Sunday, July 24, 2005

Foundations roll over, act as terrorism police


Not only are foundations self-interested slime, they are also habitually "risk averse" (that means cowardly) if they suspect they might attract negative government attention.

So it is not surprising that:

United Way of Allegheny County is requiring its more than 3,000 partner agencies to sign a federal anti-terrorism form in order to receive monies during its upcoming annual campaign, a change resulting from the USA Patriot Act. The "USA Patriot Act Anti-terrorism Certification Form" requires nonprofit organizations to certify that they don't knowingly employ people or support groups whose names appear on terrorist watch lists compiled by the government.
. . .
"What does it mean to be a good citizen anymore?" [Peggy] Outon, [founder and director of the Bayer Center for Nonprofit Management at Robert Morris University,] said. "For a nonprofit to have to testify that 'I'm a patriot' -- my gosh, we get up in the morning to try to make the community stronger.

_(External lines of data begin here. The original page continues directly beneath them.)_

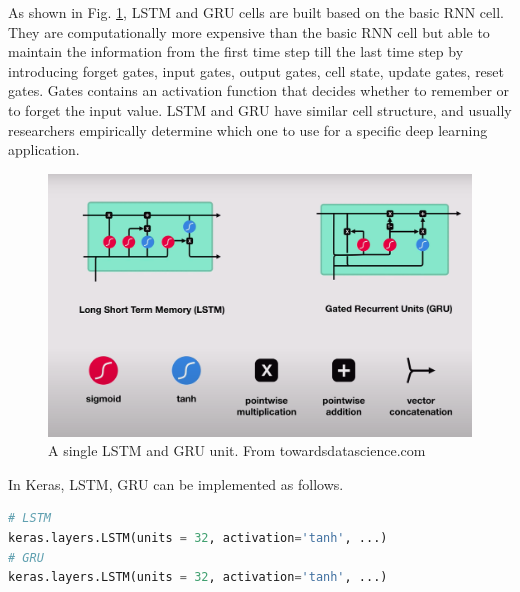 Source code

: As shown in Fig. \ref{fig_LSTM_GRU}, LSTM and GRU cells are built based on the basic RNN cell. They are computationally more expensive than the basic RNN cell but able to maintain the information from the first time step till the last time step by introducing forget gates, input gates, output gates, cell state, update gates, reset gates. Gates contains an activation function that decides whether to remember or to forget the input value. LSTM and GRU have similar cell structure, and usually researchers empirically determine which one to use for a specific deep learning application.
\begin{figure}[h!]
\begin{center}
\includegraphics[width = 13cm]{img/LSTM_GRU.png}
\caption{A single LSTM and GRU unit. From towardsdatascience.com \label{fig_LSTM_GRU}}
\end{center}
\end{figure}

In Keras, LSTM, GRU can be implemented as follows.
\begin{lstlisting}[language=python,frame=single]
# LSTM
keras.layers.LSTM(units = 32, activation='tanh', ...)
# GRU
keras.layers.LSTM(units = 32, activation='tanh', ...)
\end{lstlisting}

"It's just interesting we live in a society now where we have to testify to patriotism." Pittsburgh Post Gazette

The New York Times reported last year that the ACLU had rejected grants from the Ford and Rockefeller foundations rather than examine themselves for promotion of terrorism. The exact language of Ford's grant letter was: "By signing this grant letter, you agree that your organization will not promote or engage in violence, terrorism, bigotry or the destruction of any state, nor will it make subgrants to any entity that engages in these activities." The ACLU responded in effect (my paraphrase): "Huh? What's that mean? You want us to intuit what it means?"

What the United Way in Pittsburgh has chosen to do sounds as if it is letting vague government requirements make it a full partner in spreading fear among small non-governmental organizations. But is it the United Way's job to police unknown intentions and vague suspicions?

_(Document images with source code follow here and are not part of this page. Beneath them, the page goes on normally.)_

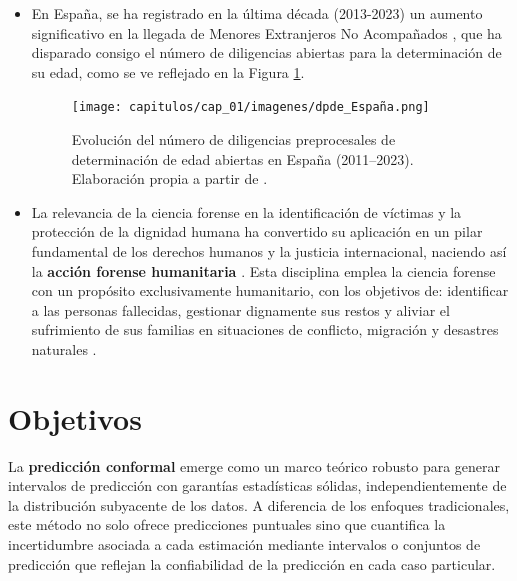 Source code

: \begin{itemize}
    \item En España, se ha registrado en la última década (2013-2023) un aumento significativo en la llegada de Menores Extranjeros No Acompañados \cite{fge2024,fge2019,fge2016,fge2013}, que ha disparado consigo el número de diligencias abiertas para la determinación de su edad, como se ve reflejado en la Figura \ref{fig:evolucion_DPDE}.

    \begin{figure}[htbp]
        \centering
        \texttt{[image: capitulos/cap\_01/imagenes/dpde\_España.png]}
        \caption{
            Evolución del número de diligencias preprocesales de determinación de edad abiertas en España (2011–2023). Elaboración propia a partir de \cite{fge2013,fge2016,fge2019, fge2024}.
        } 
        \label{fig:evolucion_DPDE}
    \end{figure}

    \item La relevancia de la ciencia forense en la identificación de víctimas y la protección de la dignidad humana ha convertido su aplicación en un pilar fundamental de los derechos humanos y la justicia internacional, naciendo así la  \textbf{acción forense humanitaria} \cite{cordner2017}. Esta disciplina emplea la ciencia forense con un propósito exclusivamente humanitario, con los objetivos de: identificar a las personas fallecidas, gestionar dignamente sus restos y aliviar el sufrimiento de sus familias en situaciones de conflicto, migración y desastres naturales \cite{tidballbinz2021}. 

\end{itemize}


\section{Objetivos}

La \textbf{predicción conformal} emerge como un marco teórico robusto para generar intervalos de predicción con garantías estadísticas sólidas, independientemente de la distribución subyacente de los datos. A diferencia de los enfoques tradicionales, este método no solo ofrece predicciones puntuales sino que cuantifica la incertidumbre asociada a cada estimación mediante intervalos o conjuntos de predicción que reflejan la confiabilidad de la predicción en cada caso particular.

Teresa Odendahl, formerly director of the National Network of Grantmakers (that's the liberal funder caucus) has researched the implications of this kind of thing and reported about it here. [ Warning: pdf.] Her findings are depressing if predictable. Confronted first with a Presidential Executive Order and then ambiguous Treasury Guidelines that enlisted foundations in "the war on terror," the foundations complain, point out the futility of the government's demands, and roll over.

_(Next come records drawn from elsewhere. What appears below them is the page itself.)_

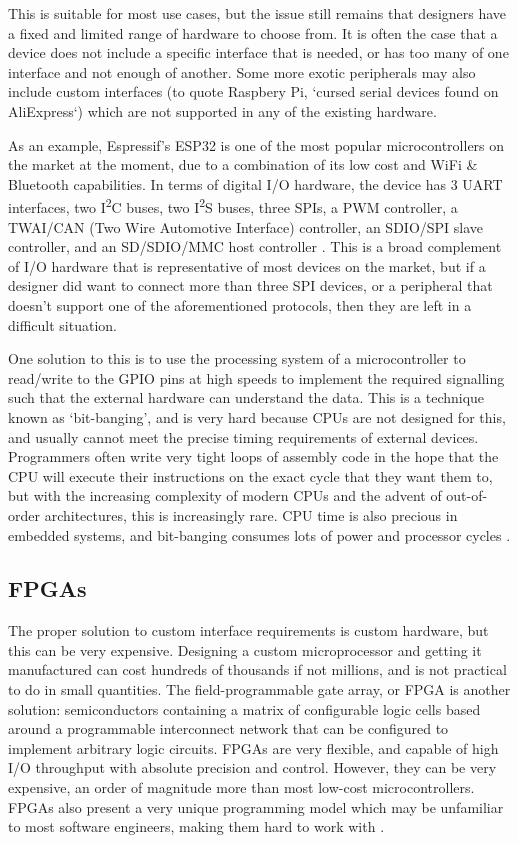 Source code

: This is suitable for most use cases, but the issue still remains that designers have a fixed and limited range of hardware to choose from. It is often the case that a device does not include a specific interface that is needed, or has too many of one interface and not enough of another. Some more exotic peripherals may also include custom interfaces (to quote Raspbery Pi, `cursed serial devices found on AliExpress`) which are not supported in any of the existing hardware.

As an example, Espressif's ESP32 is one of the most popular microcontrollers on the market at the moment, due to a combination of its low cost and WiFi \& Bluetooth capabilities. In terms of digital I/O hardware, the device has 3 UART interfaces, two I\textsuperscript{2}C buses, two I\textsuperscript{2}S buses, three SPIs, a PWM controller, a TWAI/CAN (Two Wire Automotive Interface) controller, an SDIO/SPI slave controller, and an SD/SDIO/MMC host controller \cite{esp32}. This is a broad complement of I/O hardware that is representative of most devices on the market, but if a designer did want to connect more than three SPI devices, or a peripheral that doesn't support one of the aforementioned protocols, then they are left in a difficult situation.

One solution to this is to use the processing system of a microcontroller to read/write to the GPIO pins at high speeds to implement the required signalling such that the external hardware can understand the data. This is a technique known as `bit-banging', and is very hard because CPUs are not designed for this, and usually cannot meet the precise timing requirements of external devices. Programmers often write very tight loops of assembly code in the hope that the CPU will execute their instructions on the exact cycle that they want them to, but with the increasing complexity of modern CPUs and the advent of out-of-order architectures, this is increasingly rare. CPU time is also precious in embedded systems, and bit-banging consumes lots of power and processor cycles \cite{bitbang}.

\subsection{FPGAs}

The proper solution to custom interface requirements is custom hardware, but this can be very expensive. Designing a custom microprocessor and getting it manufactured can cost hundreds of thousands if not millions, and is not practical to do in small quantities. The field-programmable gate array, or FPGA is another solution: semiconductors containing a matrix of configurable logic cells based around a programmable interconnect network that can be configured to implement arbitrary logic circuits. FPGAs are very flexible, and capable of high I/O throughput with absolute precision and control. However, they can be very expensive, an order of magnitude more than most low-cost microcontrollers. FPGAs also present a very unique programming model which may be unfamiliar to most software engineers, making them hard to work with \cite{whatisfpga}.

We observed a kind of cognitive dissonance among foundations concerning the Treasury Guidelines. Grantmakers are eager to point out that their giving priorities and processes have not changed as a result of new security legislation . . . .Yet in the same breath those interviewed mention discussions with legal counsel and rattle off the lists they check and other ways they have adapted to this new environment. In fact, all of the foundations we contacted check lists. Some do it daily, others weekly or monthly. In implementing the new list checking systems, the price tag varies from being negligible for some grantmakers to as high as $500,000 for one or two other notable foundations.

And no wonder the process is expensive:

The Vice President of a major foundation described its comprehensive list checking procedures. When a conversation starts between a program manager and a potential grantee, the appropriate program director is told, and members of the organization are checked against the lists. Then when the grant is made, the organization is checked again, and at the fund disbursement step, the organization and principals checked yet a third time. Additionally, all active grantees are checked every day.

Big brother is alive and well and masquerading as a funder of charitable organizations!

Naturally other parasites want a piece of this new market. There are commercial data base outfits that contract to check "watch lists" for the foundations. And

Universities are also getting into the game. In recent weeks, the government has released the prototype for new search technology “to sniff out terrorists.” Agencies including the Federal Aviation Administration are investing in a new search engine, or “text analysis system,” being developed at the University of Buffalo to “mine a corpus of documents for associated ideas or connections – connections between two unrelated concepts, for example, that would otherwise go unseen or would take countless hours of investigative work to discover.” It’s a kind of government google, specifically funded for anti-terrorism efforts. . .

Funders did want Odendahl to understand that they knew all this certifying grantees as terrorism-free was not making anyone safer.

Many compliance officers at foundations scoff at the practice. “What does certification do? Wouldn’t a terrorist just sign the letter?” One Program Officer shared with us her frustration, noting that certification language is “useless and embarrassing.” Yet a majority of the grant letters we have looked at now require anti-terrorism certification. . . .

‘Compliance’ with new regulations has come to mean a tacit agreement among grantmakers and grantees to ignore the inane and untenable and adopt only those regulations that are seen as most vital in protecting organizations against legal and political liability

So what does all this mean to ordinary small scale nonprofit organizations? It seems to mean foundations are becoming even more careful than they always have been to limit their grants to known, large, conventional charitable entities. Innovative and oppositional groups (think your local Peace Education Project, whether "peace" refers to gang violence or the US invasion of Iraq) can forget it.